What the task asks: What lines of the data hold the string "rating"? Pull each one out.

Data entries
== Segment start ==
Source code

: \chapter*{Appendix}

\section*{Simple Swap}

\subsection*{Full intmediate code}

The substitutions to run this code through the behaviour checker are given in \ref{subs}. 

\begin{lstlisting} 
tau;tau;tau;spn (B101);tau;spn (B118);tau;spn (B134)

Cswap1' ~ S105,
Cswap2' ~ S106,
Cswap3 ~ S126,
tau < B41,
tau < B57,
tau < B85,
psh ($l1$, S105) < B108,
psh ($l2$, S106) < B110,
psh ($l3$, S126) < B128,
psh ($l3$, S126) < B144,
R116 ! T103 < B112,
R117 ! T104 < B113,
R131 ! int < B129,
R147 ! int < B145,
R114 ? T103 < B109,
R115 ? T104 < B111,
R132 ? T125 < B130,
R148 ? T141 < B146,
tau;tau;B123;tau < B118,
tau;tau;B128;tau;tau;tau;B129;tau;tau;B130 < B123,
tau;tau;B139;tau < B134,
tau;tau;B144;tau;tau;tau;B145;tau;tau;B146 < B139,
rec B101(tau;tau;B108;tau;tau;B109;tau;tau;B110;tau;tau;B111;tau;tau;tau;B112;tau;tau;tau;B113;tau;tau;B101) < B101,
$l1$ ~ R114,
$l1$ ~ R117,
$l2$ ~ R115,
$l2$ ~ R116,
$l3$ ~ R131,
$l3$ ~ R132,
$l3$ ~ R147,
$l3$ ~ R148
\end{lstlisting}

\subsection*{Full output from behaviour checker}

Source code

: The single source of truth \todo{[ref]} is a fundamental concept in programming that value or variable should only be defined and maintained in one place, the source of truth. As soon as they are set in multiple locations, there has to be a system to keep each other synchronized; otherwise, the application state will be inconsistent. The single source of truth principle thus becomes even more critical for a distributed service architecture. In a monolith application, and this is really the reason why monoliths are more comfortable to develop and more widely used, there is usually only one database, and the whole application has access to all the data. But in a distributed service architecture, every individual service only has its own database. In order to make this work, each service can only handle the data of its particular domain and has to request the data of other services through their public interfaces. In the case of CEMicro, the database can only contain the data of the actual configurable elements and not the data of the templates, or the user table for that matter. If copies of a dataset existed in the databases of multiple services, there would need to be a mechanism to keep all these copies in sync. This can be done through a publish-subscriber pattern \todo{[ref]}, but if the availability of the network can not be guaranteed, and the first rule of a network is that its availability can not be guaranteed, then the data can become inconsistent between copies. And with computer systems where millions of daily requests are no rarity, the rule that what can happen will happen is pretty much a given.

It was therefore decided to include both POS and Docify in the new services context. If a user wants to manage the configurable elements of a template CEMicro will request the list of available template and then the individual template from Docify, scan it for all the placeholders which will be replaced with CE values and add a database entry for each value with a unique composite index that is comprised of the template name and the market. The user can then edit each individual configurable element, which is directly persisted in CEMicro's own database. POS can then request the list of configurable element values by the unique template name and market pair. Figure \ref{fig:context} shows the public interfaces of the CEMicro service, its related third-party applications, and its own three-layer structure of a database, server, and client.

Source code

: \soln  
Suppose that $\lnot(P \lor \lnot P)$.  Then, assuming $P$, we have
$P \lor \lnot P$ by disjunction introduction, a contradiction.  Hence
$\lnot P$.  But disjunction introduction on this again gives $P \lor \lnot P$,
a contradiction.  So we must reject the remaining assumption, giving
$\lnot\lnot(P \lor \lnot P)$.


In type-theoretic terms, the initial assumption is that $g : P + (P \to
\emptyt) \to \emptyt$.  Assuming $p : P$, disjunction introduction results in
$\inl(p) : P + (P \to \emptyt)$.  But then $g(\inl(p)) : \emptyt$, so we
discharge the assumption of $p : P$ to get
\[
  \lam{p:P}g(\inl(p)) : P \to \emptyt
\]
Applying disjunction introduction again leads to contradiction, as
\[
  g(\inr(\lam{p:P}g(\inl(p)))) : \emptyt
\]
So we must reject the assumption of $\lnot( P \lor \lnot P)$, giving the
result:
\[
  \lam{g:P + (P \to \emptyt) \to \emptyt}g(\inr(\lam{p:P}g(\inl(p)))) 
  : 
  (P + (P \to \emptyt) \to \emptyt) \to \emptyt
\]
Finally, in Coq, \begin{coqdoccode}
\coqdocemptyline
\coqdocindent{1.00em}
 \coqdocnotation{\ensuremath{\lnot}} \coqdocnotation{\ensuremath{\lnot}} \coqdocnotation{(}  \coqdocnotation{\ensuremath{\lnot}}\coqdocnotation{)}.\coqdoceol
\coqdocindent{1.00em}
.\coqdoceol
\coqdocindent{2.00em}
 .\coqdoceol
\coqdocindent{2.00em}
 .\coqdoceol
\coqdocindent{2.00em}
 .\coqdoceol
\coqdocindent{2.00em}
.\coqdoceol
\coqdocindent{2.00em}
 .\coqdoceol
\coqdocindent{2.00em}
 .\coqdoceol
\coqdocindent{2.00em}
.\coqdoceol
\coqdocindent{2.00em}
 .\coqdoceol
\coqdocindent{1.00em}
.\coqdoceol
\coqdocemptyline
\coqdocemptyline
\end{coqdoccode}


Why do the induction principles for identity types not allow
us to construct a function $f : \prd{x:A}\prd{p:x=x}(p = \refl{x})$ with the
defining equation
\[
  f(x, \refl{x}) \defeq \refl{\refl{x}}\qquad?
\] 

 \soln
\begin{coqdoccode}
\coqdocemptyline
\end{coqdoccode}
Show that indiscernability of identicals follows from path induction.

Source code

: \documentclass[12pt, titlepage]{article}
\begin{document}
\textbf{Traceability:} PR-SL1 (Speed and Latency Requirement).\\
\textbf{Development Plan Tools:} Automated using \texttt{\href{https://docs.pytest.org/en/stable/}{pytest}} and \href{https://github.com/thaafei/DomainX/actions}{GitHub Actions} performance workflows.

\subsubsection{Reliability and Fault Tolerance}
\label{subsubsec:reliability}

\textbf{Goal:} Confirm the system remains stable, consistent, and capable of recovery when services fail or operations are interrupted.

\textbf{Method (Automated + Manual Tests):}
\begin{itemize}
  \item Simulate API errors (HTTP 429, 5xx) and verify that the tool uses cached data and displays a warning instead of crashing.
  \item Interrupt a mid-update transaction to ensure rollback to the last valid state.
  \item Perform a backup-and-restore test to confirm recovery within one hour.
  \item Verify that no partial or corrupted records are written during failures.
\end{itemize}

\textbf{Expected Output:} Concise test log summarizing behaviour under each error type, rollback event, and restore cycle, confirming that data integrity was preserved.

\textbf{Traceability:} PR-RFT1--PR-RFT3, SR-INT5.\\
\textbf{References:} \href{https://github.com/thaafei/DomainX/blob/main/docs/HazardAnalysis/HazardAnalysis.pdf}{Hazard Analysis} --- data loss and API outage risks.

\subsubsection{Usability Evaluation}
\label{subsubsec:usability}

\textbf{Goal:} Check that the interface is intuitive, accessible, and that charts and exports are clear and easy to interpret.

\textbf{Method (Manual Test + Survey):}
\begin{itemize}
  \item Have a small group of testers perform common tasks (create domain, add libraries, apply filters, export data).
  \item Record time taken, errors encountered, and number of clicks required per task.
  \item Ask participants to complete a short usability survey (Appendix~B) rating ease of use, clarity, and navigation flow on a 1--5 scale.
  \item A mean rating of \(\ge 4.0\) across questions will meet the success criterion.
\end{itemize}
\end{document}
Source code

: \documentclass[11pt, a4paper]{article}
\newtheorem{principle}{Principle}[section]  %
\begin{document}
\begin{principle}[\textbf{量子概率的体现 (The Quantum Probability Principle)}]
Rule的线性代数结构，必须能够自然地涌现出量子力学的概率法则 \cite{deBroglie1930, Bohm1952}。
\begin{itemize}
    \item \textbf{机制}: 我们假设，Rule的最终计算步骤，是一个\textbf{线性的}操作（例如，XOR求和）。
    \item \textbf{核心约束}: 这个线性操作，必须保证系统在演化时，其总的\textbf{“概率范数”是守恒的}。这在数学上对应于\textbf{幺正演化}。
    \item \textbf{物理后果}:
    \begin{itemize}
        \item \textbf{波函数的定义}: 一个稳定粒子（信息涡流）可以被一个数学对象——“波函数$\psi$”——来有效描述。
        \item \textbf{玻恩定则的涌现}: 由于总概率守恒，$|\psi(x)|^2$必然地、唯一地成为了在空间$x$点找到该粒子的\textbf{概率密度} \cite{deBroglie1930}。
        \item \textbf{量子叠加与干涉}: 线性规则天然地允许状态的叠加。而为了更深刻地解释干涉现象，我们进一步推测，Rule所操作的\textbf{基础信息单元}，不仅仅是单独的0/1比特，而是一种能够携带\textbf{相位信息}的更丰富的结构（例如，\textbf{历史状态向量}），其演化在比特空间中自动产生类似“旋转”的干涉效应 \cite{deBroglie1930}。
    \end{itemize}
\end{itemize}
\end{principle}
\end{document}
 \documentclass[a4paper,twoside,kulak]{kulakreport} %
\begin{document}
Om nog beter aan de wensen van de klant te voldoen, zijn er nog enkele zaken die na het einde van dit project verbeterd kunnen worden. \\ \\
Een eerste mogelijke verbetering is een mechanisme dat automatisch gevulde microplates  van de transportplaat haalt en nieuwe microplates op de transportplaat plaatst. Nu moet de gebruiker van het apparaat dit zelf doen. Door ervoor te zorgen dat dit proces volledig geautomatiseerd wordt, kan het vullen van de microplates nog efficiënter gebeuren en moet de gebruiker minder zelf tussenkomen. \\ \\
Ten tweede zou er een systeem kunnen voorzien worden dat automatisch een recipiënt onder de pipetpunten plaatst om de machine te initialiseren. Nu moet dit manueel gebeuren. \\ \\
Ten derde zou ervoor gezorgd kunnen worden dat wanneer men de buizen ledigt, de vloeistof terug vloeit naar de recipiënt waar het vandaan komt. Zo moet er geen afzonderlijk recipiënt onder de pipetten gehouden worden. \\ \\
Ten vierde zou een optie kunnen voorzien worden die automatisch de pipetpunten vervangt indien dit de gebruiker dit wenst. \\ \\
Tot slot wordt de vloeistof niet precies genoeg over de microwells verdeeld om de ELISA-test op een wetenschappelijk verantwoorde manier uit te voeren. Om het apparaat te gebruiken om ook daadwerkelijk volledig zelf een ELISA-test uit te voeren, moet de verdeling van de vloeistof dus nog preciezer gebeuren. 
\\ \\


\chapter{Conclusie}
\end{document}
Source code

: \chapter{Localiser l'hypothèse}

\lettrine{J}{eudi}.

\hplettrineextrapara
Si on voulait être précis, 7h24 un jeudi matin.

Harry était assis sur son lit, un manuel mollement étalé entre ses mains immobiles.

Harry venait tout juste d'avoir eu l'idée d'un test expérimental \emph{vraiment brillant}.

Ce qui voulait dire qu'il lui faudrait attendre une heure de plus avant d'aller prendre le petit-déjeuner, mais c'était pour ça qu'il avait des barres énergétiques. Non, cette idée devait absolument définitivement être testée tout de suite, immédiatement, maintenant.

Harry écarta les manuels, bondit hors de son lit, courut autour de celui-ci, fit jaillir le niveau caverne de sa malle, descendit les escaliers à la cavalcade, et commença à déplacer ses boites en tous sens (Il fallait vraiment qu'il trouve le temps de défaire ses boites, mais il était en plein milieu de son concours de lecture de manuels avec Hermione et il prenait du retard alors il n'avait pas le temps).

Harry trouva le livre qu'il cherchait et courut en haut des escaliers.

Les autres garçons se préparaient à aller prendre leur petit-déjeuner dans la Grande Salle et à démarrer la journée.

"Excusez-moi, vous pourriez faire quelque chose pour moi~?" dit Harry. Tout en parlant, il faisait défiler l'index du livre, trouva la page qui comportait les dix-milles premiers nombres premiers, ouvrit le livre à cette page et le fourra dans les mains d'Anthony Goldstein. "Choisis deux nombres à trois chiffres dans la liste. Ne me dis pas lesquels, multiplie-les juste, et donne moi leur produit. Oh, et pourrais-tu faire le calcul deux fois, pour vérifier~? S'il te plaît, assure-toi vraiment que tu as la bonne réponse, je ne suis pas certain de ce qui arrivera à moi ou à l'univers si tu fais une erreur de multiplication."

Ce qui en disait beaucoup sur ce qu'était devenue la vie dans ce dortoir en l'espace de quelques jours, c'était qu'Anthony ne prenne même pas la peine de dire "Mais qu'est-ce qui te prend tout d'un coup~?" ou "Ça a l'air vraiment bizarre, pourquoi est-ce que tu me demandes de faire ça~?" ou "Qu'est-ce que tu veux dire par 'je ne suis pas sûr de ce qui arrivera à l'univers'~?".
== Segment end ==
Task solution:
  \item Ask participants to complete a short usability survey (Appendix~B) rating ease of use, clarity, and navigation flow on a 1--5 scale.
  \item A mean rating of \(\ge 4.0\) across questions will meet the success criterion.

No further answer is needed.